- Barfus from a 1968 issue of Matilda magazine
- Born: Frieda Victoria Barfus 1892
- Died: 6 October 1968 (aged 75–76) Melbourne, Australia
- Other names: Yabinga, Barf
- Education: University of Melbourne

= Frieda Barfus =

Australian Girl Guide executive

Frieda Barfus (1892 - 6 October 1968), also known as Yabinga (Elder Sister), was an Australian Girl Guiding pioneer and executive. She volunteered with the Guide International Service (GIS) in post-war Germany and was Guider-in-charge of The Ark in London in the 1950s.

==Personal life==
She attended Brighton State School in Victoria, Australia and in 1907 earned a full scholarship for the Stott and Hoare's Business College, graduating in 1909. In 1911 she completed the Junior Public Exams at the University of Melbourne.

In the 1920s she was a teacher at Toorak College, Victoria, where she first heard about the Girl Guide movement. She also taught at Rockhampton Girls Grammar School. She eventually left her teaching career to join the Victoria Guides' headquarters.

In 1942 she joined the administration of the Australian Women's Land Army. After WWII, she was invited by the National Fitness Council to help run holiday camps as Warden-Matron for under privileged children at Point Lonsdale.

She moved to England in 1947 where she joined the Guide International Service (GIS) and was soon posted to Hanover, Germany. She was recalled to England the following year and worked at the GIS headquarters in London. When the GIS office closed in 1962, she returned to Australia.

==Girl Guides==
Barfus's early Guiding career encompassed the following roles:
- Captain of 1st Toorak College Company, one of Australia's earliest Guide companies in Toorak, Victoria in 1920
- Head of training, Victoria Girl Guides
- Secretary to head of tests and badges, Victoria
- Captain, 1st Melbourne Ranger company
- Camp advisor, Victoria Girl Guides
- Chair, Ranger committee, Victoria
- Assistant State secretary, GGA

In the 1930s, Barfus was a regular contributor to Victoria Girl Guiding's magazine, Matilda and would write regular Guiding columns for The Age, a Melbourne newspaper.

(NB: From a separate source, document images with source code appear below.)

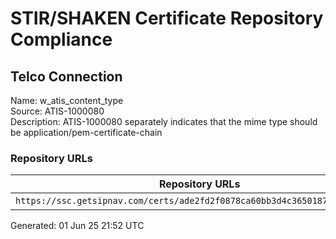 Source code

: # STIR/SHAKEN Certificate Repository Compliance

## Telco Connection

Name: w_atis_content_type\
Source: ATIS-1000080\
Description: ATIS-1000080 separately indicates that the mime type should be application/pem-certificate-chain
### Repository URLs

| Repository URLs | Not After |  Problems | Link |
|-----------------|-----------|-----------|------|
| `https://ssc.getsipnav.com/certs/ade2fd2f0878ca60bb3d4c36501875adde925945` | 03&#160;Dec&#160;25&#160;16:28&#160;UTC | true | [view](../../REPOS/730baf8a7ebffc58d3e277f194c4c450c8867b2c/README.md) |


Generated: 01 Jun 25 21:52 UTC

In 1935 she was sponsored by the Western Suburbs Division to travelled to Perth, Western Australia to deliver a series of training sessions and camps. While there she spoke about the Great Depression and its impact on Guiding saying, "[Guiding] has given them something to hang on to – congenial companions and in many cases the work they have learned while guiding has stood them in good stead."

She played a significant role in the development of Victoria Guide House and was awarded the Beaver "for exceptionally good service to the movement" in 1937 for her efforts.

Within the Guiding community Barfus was known as Yabinga which, according to her obituary in The Guider magazine, is Aboriginal for "elder sister". It was chosen for her at a Guide camp in 1927.

===Guide International Service (GIS)===
Barfus joined the Guide International Service (GIS) as a volunteer in 1947 after passing "a rigorous test" in Australia. She travelled to Germany, via England, to perform welfare work with 136 Team. She subsequently joined the GIS office in London and made frequent speeches about GIS and its work. As the relief efforts in Germany slowed down, she turned her attention to the GIS "adoption scheme". This scheme took displaced people who could not be relocated overseas because of ill health and put them in touch with "sympathisers" in the UK. Barfus created over 1,000 "adoptions", many of which were still in place at the time of her death. After the GIS disbanded in 1954 Barfus took on the task of "sorting thousands and thousands of papers" deciding which to destroy and which to archive.

===The Ark and Olave House===
When Barfus' work with GIS wound down, she was appointed Guider-in-charge at Our Ark, the first GGA world centre in London. She held this position from 1953 to 1959. During this period she oversaw The Ark's move from Palace Street to Earl's Court, where it was renamed Olave House. Once it was up and running, she retired and returned to Australia in 1962 but remained involved with the Guiding movement, as a member of the VGGSC and the Trefoil Guild, where she gave many talks about the GIS.

===Return to Australia===
After returning to Australia in 1962, she joined the Victorian Girl Guides State Council.
After Barfus died a memorial fund was established by the Australian Girl Guides Association.